TASK TO CARRY OUT:
Using the data beneath, show every line that includes the word "wouldn".

MATERIAL SUPPLIED:
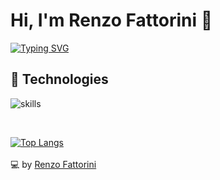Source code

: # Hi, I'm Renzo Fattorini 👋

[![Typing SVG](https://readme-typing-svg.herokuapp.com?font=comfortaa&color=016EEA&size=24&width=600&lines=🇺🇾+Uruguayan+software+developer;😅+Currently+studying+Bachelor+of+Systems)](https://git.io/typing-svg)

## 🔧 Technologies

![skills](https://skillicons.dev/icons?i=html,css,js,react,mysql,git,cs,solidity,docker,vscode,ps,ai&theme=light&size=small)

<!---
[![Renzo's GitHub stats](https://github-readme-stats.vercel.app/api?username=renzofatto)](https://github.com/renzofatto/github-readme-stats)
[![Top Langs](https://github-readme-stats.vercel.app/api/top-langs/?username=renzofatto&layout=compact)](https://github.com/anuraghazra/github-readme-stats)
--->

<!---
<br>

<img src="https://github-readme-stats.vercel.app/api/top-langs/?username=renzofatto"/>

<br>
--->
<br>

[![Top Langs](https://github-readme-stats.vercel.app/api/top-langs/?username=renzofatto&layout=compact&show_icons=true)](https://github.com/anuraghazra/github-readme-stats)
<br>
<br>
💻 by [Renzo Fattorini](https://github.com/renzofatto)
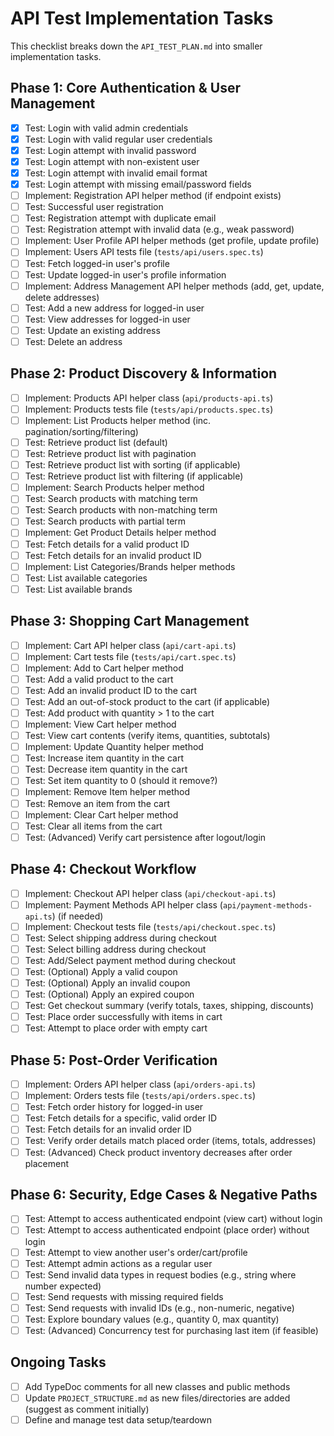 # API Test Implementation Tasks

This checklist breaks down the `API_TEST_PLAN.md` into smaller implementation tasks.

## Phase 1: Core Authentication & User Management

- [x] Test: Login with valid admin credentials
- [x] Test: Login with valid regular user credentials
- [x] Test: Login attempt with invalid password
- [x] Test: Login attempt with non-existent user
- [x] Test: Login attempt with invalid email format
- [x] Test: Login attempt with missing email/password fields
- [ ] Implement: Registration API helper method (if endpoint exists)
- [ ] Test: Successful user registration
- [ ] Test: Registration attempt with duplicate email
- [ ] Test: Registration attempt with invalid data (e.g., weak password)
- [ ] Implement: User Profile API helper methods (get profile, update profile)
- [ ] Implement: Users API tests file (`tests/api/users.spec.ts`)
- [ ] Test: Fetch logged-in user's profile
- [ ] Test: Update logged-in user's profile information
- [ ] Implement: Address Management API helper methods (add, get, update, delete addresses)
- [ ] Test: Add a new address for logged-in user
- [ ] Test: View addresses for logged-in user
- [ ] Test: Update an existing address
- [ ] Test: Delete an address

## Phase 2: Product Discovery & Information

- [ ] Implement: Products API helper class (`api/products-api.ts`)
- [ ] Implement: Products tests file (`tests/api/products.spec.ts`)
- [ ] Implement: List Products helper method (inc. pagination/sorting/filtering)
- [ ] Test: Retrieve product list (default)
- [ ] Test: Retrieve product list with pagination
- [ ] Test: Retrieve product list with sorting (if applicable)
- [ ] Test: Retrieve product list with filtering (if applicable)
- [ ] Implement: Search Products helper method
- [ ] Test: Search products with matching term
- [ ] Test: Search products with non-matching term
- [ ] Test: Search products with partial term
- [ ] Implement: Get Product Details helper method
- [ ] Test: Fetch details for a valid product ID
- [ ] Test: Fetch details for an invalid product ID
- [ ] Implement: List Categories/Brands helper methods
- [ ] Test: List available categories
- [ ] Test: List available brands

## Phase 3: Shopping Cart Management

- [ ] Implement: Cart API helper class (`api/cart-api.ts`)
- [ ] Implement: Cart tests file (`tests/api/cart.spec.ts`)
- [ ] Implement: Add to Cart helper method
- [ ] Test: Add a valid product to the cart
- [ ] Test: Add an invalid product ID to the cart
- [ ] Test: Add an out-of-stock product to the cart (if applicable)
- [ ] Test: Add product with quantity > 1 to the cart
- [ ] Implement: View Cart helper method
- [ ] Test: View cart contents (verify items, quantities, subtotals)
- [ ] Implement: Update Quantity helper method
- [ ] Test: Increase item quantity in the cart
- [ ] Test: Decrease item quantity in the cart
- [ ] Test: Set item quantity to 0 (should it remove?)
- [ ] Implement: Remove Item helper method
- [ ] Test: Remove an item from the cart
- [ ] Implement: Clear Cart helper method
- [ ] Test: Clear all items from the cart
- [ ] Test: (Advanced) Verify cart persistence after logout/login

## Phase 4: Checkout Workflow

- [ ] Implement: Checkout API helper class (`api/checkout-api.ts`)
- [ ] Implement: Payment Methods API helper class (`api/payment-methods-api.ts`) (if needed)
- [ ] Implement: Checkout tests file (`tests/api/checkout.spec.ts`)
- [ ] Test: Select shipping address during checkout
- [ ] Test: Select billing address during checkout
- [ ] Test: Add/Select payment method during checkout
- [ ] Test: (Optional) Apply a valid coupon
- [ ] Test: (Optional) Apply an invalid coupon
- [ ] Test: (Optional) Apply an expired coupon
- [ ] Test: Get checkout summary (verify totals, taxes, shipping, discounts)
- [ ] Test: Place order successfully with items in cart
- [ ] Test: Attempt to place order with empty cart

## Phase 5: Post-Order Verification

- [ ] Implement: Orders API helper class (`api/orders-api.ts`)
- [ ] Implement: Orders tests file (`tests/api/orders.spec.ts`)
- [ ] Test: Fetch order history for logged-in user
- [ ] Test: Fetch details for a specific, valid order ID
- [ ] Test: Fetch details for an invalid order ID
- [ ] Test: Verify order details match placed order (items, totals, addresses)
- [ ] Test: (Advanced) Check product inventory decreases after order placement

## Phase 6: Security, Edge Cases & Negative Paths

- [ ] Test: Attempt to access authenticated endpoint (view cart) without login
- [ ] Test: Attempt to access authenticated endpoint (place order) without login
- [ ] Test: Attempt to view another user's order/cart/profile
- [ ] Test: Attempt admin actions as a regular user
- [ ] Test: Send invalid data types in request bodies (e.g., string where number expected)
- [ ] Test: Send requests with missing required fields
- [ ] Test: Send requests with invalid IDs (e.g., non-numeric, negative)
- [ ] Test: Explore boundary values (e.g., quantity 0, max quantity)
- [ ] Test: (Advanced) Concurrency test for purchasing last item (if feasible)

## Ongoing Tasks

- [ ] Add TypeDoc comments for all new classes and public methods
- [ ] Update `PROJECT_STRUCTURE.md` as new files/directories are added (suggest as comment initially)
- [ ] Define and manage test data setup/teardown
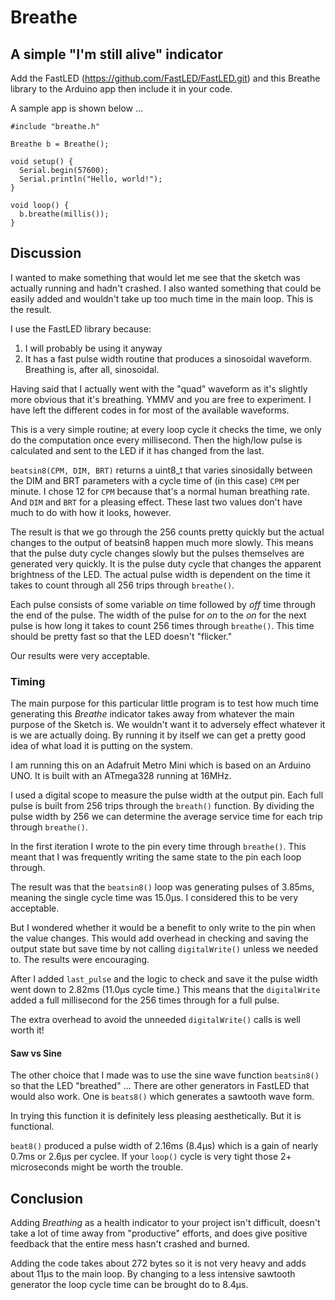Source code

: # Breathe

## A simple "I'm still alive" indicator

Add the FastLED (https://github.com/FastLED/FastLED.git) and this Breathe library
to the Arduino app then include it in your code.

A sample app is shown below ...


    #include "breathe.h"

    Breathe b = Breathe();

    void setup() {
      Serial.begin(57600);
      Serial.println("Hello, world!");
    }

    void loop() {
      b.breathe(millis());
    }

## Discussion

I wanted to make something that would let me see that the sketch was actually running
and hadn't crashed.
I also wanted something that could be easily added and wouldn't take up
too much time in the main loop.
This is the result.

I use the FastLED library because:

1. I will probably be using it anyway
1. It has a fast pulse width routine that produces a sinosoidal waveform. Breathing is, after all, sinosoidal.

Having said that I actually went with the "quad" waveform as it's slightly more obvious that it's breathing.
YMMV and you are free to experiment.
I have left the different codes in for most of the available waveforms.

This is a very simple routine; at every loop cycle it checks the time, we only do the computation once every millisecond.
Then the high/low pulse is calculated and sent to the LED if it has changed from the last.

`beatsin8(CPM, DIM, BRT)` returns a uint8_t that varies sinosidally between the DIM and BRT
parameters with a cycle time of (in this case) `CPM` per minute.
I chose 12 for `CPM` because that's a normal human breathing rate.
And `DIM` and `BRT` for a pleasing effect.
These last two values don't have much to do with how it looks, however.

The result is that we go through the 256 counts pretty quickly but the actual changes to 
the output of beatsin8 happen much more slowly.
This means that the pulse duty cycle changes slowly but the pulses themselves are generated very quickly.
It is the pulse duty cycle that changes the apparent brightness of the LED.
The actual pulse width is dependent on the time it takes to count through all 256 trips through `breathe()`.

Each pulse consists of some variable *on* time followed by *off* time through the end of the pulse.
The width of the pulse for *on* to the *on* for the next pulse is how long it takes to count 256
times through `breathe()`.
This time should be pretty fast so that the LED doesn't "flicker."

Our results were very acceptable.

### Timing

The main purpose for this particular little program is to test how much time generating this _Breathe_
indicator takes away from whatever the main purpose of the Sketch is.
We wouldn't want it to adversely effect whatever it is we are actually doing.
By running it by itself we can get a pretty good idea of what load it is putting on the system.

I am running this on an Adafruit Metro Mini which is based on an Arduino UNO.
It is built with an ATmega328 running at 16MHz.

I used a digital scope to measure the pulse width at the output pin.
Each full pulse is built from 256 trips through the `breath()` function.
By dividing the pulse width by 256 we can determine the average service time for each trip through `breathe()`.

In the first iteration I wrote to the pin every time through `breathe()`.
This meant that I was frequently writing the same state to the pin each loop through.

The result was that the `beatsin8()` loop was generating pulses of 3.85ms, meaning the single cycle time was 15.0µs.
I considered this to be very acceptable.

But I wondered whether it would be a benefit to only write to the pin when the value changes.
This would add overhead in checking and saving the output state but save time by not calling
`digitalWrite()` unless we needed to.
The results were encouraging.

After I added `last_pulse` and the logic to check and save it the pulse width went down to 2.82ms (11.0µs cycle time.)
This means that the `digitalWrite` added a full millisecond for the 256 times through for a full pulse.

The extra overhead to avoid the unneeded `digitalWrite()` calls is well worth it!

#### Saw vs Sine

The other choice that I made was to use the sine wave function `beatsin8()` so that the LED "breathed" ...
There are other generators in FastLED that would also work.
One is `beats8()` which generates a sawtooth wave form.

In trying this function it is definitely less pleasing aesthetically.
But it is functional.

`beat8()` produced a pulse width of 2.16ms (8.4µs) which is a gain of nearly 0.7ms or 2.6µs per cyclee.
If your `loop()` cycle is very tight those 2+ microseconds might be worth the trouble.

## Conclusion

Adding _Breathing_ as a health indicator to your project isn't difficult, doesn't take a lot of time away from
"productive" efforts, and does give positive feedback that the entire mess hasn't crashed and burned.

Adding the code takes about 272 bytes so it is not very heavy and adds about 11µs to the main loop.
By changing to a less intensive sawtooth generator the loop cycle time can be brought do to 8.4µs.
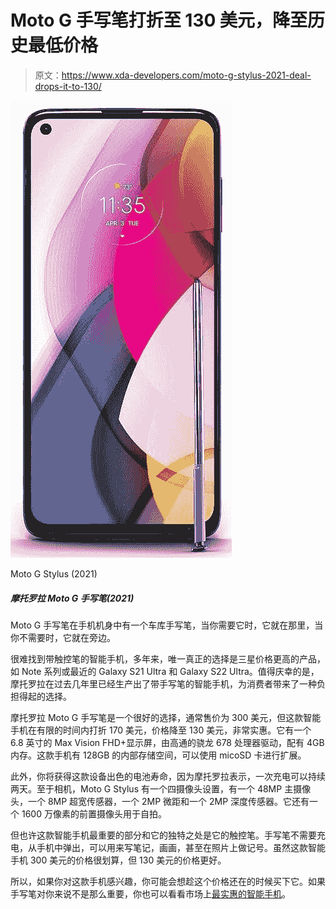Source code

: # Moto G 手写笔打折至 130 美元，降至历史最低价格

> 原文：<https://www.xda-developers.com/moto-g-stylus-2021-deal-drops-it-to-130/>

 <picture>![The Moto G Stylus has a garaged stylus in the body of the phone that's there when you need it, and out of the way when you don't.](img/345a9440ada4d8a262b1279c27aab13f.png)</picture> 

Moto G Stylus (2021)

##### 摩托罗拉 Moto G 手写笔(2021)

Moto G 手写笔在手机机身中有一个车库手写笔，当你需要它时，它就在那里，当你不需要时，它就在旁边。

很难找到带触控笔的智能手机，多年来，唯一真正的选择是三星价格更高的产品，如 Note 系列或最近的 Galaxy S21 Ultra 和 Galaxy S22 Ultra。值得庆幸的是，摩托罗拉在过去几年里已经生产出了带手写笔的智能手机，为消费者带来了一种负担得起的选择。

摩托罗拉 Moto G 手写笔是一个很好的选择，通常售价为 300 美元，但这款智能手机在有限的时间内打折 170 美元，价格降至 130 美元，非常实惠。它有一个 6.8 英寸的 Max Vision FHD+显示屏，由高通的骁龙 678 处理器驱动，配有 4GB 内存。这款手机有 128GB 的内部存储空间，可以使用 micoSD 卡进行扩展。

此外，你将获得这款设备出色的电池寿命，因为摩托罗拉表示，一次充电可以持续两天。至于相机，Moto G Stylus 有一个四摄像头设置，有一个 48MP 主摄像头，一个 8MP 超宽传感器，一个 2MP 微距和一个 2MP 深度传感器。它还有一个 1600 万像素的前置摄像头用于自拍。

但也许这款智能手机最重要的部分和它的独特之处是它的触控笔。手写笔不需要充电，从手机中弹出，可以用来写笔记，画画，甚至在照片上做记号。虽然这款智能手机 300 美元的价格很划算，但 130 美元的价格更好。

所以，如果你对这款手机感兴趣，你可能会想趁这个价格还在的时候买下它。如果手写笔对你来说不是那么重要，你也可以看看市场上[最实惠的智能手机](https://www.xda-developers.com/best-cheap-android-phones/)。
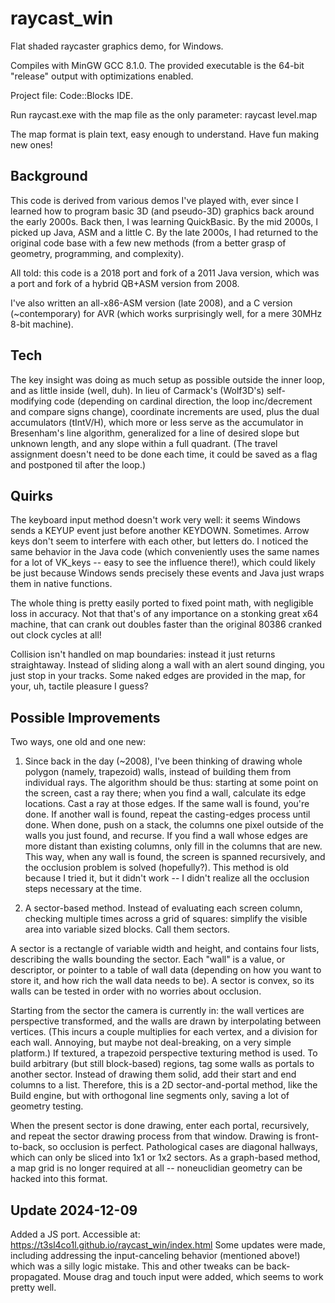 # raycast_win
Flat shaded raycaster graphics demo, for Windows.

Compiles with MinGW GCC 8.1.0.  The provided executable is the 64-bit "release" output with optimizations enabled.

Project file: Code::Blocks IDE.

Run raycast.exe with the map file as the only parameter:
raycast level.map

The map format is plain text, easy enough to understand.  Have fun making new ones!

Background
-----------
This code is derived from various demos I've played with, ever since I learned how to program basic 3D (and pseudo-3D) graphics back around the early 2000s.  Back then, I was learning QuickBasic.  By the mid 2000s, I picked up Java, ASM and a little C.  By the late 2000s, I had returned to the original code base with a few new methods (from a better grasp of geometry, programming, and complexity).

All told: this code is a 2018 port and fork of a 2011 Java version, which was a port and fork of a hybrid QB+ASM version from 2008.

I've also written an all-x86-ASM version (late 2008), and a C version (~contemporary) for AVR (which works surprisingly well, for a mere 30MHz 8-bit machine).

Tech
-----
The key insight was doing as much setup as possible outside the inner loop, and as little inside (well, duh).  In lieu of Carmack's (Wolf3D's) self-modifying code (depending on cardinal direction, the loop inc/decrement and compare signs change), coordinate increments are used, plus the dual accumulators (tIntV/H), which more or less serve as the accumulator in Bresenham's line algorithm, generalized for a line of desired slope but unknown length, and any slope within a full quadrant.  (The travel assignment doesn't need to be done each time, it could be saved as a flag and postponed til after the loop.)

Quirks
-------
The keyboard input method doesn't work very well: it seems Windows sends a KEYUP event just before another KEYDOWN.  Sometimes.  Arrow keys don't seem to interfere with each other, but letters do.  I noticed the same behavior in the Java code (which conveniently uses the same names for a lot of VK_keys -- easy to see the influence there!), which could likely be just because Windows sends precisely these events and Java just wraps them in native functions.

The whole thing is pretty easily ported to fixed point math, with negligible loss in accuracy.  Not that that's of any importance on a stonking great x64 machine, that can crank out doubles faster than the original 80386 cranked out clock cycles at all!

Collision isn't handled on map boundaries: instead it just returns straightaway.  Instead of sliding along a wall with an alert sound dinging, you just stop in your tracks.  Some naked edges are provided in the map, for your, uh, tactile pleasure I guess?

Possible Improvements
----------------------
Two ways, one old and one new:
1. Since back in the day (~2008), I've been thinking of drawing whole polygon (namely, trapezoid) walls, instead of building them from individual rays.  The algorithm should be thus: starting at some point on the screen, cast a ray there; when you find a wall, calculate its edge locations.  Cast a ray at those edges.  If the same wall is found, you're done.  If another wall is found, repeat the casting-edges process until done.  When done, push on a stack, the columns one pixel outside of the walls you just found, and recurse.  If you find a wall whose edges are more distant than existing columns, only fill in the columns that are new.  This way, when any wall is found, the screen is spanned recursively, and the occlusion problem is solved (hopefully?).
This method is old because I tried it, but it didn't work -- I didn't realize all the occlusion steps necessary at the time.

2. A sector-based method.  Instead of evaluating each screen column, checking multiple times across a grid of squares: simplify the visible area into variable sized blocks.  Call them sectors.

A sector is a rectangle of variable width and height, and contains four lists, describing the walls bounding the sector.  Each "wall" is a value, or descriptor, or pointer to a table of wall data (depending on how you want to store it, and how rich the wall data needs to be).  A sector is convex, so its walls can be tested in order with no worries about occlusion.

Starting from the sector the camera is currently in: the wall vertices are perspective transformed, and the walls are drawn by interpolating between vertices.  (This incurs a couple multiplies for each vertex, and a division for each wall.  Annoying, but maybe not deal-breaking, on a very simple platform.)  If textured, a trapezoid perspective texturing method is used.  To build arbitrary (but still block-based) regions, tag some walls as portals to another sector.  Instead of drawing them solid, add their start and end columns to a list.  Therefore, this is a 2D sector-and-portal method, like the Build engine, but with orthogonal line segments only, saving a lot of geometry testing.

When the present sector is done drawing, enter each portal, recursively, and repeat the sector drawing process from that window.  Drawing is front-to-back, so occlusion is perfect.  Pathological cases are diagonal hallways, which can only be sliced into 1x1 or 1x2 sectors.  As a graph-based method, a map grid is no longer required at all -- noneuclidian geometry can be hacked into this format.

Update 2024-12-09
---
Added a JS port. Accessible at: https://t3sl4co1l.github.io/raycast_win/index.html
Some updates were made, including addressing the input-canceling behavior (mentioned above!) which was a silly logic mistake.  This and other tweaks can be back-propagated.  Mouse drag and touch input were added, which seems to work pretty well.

FINAL ANSWER:
I also wanted something that could be easily added and wouldn't take up
We wouldn't want it to adversely effect whatever it is we are actually doing.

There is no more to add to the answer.